For generations, Alberta has been known for its well-paying jobs in the oil and gas sector. And for good reason: the sector has been the engine of the Alberta economy, and the Canadian economy, too.

A recent Canada West Foundation study to explore the reasons for youth migration in and out of Alberta considered this reputation. When asked to describe Alberta, the No. 1 response from young adults was the oil and gas sector. Their estimates of the proportion of all jobs directly in oil and gas extraction ranged between 40 and 70 per cent. The reality is less than 7 per cent. Other research suggests young adults have little interest in working in the sector. They sense a contradiction with their core values associated with climate and the environment.

Given the importance of the sector, the youth-held perception that Alberta offers limited career opportunities beyond oil and gas is not surprising. Oil, gas and mining make up 26 per cent of provincial GDP and were forecast to contribute 21 per cent of provincial government revenues this year.

The problem is this economic data is largely detached from career opportunities. At the end of March, 95 per cent of Alberta’s 88,000 vacant jobs were in sectors other than oil and gas extraction.

After decades of varying attempts to diversify Alberta’s economy, recent efforts are succeeding.

One reason is that since the 2014 commodity price collapse, oil and gas companies have changed their extraction processes, which reduced their workforce needs, and have begun to move to net zero emissions. Energy companies and Albertans have reached a consensus that the energy transformation (this time) is real.

Another reason is that, believing that the boom times might not come back, Albertans retooled themselves and the economy – one company, one degree, and one retraining program at a time.

Evidence of this economic diversification is reflected in: the doubling of the province’s technology sector to 3,000 companies in under four years; Calgary’s rank as the 28th tech talent hotspot in North America; the employment of 12,000 Albertans in life sciences; and Alberta’s leadership in clean energy investment and renewable energy growth.

Meanwhile, Alberta’s creative industries – film, television and gaming – have taken off. HBO series The Last of Us, the largest television production in Canadian history, is being shot in Alberta. Gaming platform giant Unity Technologies recently launched a 25,000-square-foot Innovation Centre in Calgary. Sectors such as agribusiness, life sciences and construction have thousands of job vacancies and, like jobs in oil and gas, these demand increasing technical expertise.

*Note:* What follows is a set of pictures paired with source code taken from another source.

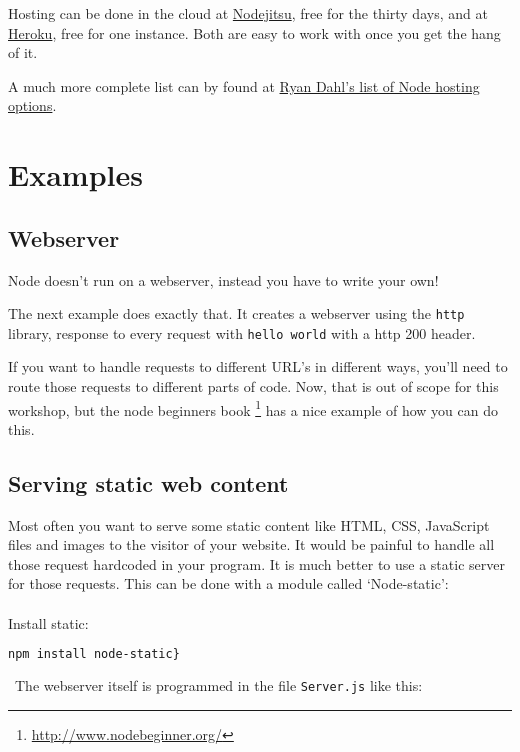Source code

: \documentclass[a4paper]{report}
\begin{document}
Hosting can be done in the cloud at \href{https://www.nodejitsu.com/}{Nodejitsu}, free for the thirty days, and at \href{https://www.heroku.com/}{Heroku}, free for one instance. Both are easy to work with once you get the hang of it.

A much more complete list can by found at \href{https://github.com/joyent/node/wiki/Node-Hosting}{Ryan Dahl's list of Node hosting options}.

\section*{Examples}

\subsection*{Webserver}
Node doesn't run on a webserver, instead you have to write your own! 

The next example does exactly that. It creates a webserver using the \texttt{http} library, response to every request with \texttt{hello world} with a http 200 header.



\noindent If you want to handle requests to different URL's in different ways, you'll need to route those requests to different parts of code. Now, that is out of scope for this workshop, but the node beginners book \footnote{\url{http://www.nodebeginner.org/}} has a nice example of how you can do this.

\subsection*{Serving static web content}
Most often you want to serve some static content like HTML, CSS, JavaScript files and images to the visitor of your website. It would be painful to handle all those request hardcoded in your program. It is much better to use a static server for those requests. This can be done with a module called `Node-static':\\
\\
\noindent Install static:
\begin{lstlisting}[language=bash]
npm install node-static}
\end{lstlisting}
\noindent\ The webserver itself is programmed in the file \texttt{Server.js} like this:

\end{document}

Though Alberta’s economic diversification is real, it faces two significant challenges. As geo-political factors contribute to sustained crude prices over US$100, the financial strength of the oil and gas sector, which can pay double the national average wage, could stymie the growth of newer businesses that compete for similar talent but cannot yet compete on wages.

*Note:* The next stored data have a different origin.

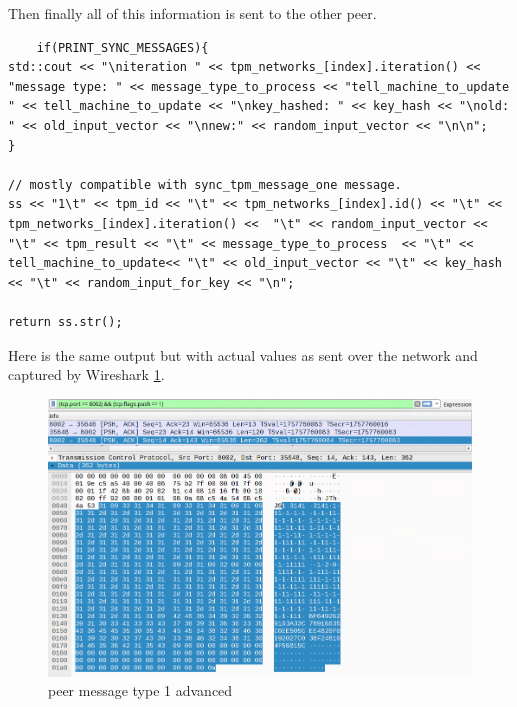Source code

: Then finally all of this information is sent to the other peer.
\begin{lstlisting}
    if(PRINT_SYNC_MESSAGES){
std::cout << "\niteration " << tpm_networks_[index].iteration() << "message type: " << message_type_to_process << "tell_machine_to_update " << tell_machine_to_update << "\nkey_hashed: " << key_hash << "\nold: " << old_input_vector << "\nnew:" << random_input_vector << "\n\n";  
}

// mostly compatible with sync_tpm_message_one message.
ss << "1\t" << tpm_id << "\t" << tpm_networks_[index].id() << "\t" << tpm_networks_[index].iteration() <<  "\t" << random_input_vector << "\t" << tpm_result << "\t" << message_type_to_process  << "\t" << tell_machine_to_update<< "\t" << old_input_vector << "\t" << key_hash << "\t" << random_input_for_key << "\n";

return ss.str();
\end{lstlisting}
Here is the same output but with actual values as sent over the network and captured by Wireshark \ref{fig:sync6}.
\begin{figure}[!h]
	\centering
	\includegraphics[width=1\textwidth]{Figures/sync6.png}
	\caption[peer message type 1 advanced]{peer message type 1 advanced}
	\label{fig:sync6}
\end{figure}
\FloatBarrier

This contributes to the second challenge. Improved commodity prices are an overall financial benefit, but they could reinforce the perception that Alberta is a one-sector province and contribute again to outward migration of young talent not interested in working in the sector.

To meet these challenges, Alberta needs to continue to invest and expand the development of skills that enable people to thrive in the dynamic and changing economy. To ensure that efforts to diversify continue to succeed, everyone who is willing to work needs to be ready for the thousands of jobs that exist and that are coming. This requires better matching of people with available jobs and the required job-specific training.

This investment in skills cannot simply be about the job skills in demand today; it requires a concerted and focused commitment to developing the adaptive capacity of every Albertan. The capacity to adapt will ensure all Albertans have lasting opportunities to contribute to our increasingly diverse economy. To achieve this, leaders, policy makers and education and training providers need to build their adaptive capacity too.

In addition, Albertans need to tell the real story of economic diversification to young people. To seed their aspirations for a future in Alberta and the choices they will need to make to achieve them, this story must be told in junior high school. And for youth to make informed choices about their education and career paths, they need more timely and in-depth information about the skills and competencies needed for success in different jobs.

As a province, Alberta has prospered from the development of its oil and gas resources. This sector laid the foundation for the Alberta of today. But the economic and social prosperity of a place is no longer driven solely by its ability to extract natural resources; it is also driven by its ability to develop, attract and retain the best people.